Our boy. Our hope after a previous early birth of a deceased baby and two years of infertility. Our hope in a box. Our dreams at an end and yet somehow a beginning, too. I will forever recall the hallowed space, the reverence of the staff, the cold feel of Truman's skin, his bruised, darkened, beautiful face. His fingernails and serene look, his eyebrows and delicate nose. The box captures all of this for me. I can open it up to feel it all anew, and I can close it to hold it for now.



And then there are the quilts. Sterling's quilt hangs on our wall. I finished it within weeks of his birth. But Truman's quilt, I can't seem to finish it. A part of me isn't ready to. Another part of me is just a busy mom who deals with tantrums and diapers and a house that always needs a good cleaning. And another part knows that the tree represented in the quilt is still growing, still changing.
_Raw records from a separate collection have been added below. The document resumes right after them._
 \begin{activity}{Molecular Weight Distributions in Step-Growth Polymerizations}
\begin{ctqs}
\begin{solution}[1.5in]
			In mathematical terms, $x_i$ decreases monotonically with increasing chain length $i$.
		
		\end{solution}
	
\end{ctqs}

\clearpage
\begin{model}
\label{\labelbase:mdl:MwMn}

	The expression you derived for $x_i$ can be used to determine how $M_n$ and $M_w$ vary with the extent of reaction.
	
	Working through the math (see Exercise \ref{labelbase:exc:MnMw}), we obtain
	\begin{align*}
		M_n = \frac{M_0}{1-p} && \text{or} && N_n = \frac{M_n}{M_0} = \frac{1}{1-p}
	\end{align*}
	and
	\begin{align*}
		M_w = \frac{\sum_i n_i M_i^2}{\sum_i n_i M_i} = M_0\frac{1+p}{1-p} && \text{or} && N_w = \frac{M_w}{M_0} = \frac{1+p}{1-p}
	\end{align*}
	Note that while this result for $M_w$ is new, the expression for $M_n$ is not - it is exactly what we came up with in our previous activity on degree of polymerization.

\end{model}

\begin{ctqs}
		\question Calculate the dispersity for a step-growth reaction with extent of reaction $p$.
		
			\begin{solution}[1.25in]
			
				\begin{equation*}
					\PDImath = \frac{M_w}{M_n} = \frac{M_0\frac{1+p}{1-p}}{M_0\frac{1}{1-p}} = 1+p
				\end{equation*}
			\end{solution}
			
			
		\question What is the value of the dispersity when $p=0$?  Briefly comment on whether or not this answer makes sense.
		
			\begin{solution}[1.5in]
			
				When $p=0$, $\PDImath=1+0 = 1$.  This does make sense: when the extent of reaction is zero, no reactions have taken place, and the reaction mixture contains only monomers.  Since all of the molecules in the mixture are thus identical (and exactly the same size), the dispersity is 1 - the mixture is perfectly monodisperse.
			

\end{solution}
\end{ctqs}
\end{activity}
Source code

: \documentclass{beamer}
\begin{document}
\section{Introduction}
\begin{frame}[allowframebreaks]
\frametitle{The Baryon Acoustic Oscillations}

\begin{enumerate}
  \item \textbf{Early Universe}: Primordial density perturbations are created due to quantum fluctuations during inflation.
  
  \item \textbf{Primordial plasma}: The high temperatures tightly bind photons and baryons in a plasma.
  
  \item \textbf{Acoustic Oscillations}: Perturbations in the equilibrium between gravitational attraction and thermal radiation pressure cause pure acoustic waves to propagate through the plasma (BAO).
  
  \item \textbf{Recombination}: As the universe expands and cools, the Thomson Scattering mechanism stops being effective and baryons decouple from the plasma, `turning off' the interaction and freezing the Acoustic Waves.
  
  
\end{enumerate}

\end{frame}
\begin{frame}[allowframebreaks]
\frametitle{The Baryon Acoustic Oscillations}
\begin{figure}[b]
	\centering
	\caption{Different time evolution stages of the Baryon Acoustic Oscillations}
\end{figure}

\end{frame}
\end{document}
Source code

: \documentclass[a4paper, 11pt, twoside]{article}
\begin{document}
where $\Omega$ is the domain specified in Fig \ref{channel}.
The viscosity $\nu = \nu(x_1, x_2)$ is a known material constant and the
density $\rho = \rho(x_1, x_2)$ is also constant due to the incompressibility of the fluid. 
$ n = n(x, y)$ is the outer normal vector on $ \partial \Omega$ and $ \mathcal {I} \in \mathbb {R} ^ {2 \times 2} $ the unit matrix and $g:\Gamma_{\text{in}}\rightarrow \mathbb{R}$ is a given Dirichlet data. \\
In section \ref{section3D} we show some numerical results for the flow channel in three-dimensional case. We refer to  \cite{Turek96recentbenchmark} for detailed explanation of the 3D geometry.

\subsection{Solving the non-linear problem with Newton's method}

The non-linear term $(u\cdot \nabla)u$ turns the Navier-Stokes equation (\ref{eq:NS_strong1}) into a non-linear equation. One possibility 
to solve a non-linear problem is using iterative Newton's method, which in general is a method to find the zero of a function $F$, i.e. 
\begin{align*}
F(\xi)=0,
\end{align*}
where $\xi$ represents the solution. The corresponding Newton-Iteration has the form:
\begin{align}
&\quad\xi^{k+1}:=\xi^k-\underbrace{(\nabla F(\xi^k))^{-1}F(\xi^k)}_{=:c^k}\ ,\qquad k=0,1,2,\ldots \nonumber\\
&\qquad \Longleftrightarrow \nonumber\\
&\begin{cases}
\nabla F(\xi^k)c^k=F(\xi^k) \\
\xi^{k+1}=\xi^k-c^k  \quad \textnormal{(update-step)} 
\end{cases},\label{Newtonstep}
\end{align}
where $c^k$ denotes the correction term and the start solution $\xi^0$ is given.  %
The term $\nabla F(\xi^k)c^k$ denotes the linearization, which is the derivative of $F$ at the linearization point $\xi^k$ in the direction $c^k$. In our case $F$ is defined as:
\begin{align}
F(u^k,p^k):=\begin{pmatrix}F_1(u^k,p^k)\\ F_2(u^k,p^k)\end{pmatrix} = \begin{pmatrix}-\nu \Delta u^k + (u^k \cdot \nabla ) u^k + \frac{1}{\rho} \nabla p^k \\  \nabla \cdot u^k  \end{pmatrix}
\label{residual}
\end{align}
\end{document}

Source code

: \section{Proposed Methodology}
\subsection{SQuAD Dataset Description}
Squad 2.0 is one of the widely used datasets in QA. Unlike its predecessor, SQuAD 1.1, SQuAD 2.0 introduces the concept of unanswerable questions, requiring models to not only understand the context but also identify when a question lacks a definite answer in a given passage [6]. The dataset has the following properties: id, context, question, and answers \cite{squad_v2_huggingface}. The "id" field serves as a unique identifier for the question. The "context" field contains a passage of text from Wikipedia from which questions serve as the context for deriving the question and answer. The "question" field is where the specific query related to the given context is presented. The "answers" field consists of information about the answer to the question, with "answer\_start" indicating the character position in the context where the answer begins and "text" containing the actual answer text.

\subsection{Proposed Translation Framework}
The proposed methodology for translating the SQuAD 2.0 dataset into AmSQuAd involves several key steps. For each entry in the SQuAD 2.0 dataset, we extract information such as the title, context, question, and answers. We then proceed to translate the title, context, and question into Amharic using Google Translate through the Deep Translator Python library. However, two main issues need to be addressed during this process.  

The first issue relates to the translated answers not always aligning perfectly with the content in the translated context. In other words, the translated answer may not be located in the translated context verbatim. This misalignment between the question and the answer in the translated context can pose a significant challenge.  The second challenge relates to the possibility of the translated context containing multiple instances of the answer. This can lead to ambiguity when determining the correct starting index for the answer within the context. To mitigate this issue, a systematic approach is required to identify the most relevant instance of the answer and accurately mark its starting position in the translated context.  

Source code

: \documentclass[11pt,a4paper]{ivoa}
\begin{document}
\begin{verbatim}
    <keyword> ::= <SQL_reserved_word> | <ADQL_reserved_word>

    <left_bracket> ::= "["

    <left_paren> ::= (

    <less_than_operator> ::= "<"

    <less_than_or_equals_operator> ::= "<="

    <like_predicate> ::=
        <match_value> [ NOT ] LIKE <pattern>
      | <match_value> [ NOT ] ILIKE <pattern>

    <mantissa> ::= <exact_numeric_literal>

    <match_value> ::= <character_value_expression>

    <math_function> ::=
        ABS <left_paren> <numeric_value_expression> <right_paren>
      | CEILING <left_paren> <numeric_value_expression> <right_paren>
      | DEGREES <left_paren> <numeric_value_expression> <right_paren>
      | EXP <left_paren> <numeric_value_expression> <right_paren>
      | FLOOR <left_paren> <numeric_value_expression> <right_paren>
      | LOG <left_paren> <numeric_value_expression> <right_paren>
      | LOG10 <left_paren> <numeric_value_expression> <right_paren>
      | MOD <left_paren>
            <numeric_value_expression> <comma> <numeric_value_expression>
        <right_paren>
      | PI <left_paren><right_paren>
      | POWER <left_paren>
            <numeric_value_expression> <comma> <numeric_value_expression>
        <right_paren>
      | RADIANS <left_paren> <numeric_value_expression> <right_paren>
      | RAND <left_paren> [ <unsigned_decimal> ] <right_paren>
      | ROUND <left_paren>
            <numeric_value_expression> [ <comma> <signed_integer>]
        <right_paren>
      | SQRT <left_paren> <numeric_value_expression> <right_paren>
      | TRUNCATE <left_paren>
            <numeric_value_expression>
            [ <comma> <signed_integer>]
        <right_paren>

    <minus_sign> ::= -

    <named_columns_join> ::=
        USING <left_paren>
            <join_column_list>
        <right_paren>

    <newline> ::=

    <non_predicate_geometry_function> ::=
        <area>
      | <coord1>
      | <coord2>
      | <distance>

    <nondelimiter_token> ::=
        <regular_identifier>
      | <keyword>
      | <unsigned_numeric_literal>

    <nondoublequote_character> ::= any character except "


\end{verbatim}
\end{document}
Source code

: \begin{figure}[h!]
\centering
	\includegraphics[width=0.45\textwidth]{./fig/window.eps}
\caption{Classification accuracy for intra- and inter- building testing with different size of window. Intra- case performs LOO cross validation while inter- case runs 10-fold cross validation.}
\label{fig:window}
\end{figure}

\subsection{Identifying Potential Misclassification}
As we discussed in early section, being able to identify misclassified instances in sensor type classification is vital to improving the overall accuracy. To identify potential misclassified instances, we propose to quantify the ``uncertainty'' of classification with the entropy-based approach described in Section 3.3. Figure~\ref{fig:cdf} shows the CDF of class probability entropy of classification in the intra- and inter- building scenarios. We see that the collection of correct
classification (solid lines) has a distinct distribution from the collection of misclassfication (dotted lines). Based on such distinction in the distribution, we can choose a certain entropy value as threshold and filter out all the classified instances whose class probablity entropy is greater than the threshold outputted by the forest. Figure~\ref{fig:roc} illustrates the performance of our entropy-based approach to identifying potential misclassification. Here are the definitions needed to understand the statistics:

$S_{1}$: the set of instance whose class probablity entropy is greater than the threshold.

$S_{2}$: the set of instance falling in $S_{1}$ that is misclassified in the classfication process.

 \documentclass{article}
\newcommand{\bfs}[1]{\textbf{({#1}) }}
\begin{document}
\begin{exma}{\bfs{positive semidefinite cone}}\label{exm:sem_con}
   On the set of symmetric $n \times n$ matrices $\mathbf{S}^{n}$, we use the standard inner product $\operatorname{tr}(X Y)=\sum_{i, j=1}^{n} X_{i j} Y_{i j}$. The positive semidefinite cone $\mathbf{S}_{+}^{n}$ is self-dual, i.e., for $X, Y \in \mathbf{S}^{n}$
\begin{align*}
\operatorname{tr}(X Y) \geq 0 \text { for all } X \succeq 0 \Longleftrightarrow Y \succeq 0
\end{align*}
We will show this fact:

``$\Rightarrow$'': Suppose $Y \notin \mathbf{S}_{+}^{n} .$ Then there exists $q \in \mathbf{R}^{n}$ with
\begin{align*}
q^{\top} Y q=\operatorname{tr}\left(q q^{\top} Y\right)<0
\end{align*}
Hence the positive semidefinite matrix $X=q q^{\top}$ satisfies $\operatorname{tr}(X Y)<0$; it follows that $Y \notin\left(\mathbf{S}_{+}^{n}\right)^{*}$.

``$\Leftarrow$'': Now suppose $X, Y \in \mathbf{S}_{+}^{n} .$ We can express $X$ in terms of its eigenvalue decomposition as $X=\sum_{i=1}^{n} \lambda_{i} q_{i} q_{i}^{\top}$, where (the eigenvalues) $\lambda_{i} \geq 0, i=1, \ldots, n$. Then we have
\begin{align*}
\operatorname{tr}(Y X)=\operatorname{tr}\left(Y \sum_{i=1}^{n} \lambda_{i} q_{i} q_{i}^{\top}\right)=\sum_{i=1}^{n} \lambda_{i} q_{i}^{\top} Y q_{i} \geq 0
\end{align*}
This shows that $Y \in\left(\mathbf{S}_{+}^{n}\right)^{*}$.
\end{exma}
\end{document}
I chose thirteen different green fabrics for the 135 leaves on the tree, 135 days Truman spent with us. The roots on the tree are deeper now than even than. Life is eternal. The separation of life and death, sky and ground, beg for explanation to the what-ifs, whys, and if-onlys. And yet there is contentment and peace, too, a circle of understanding that words and thoughts don't explain.

My sweet children, I am ever learning what it means to be your eternal mother.  You have changed me forever.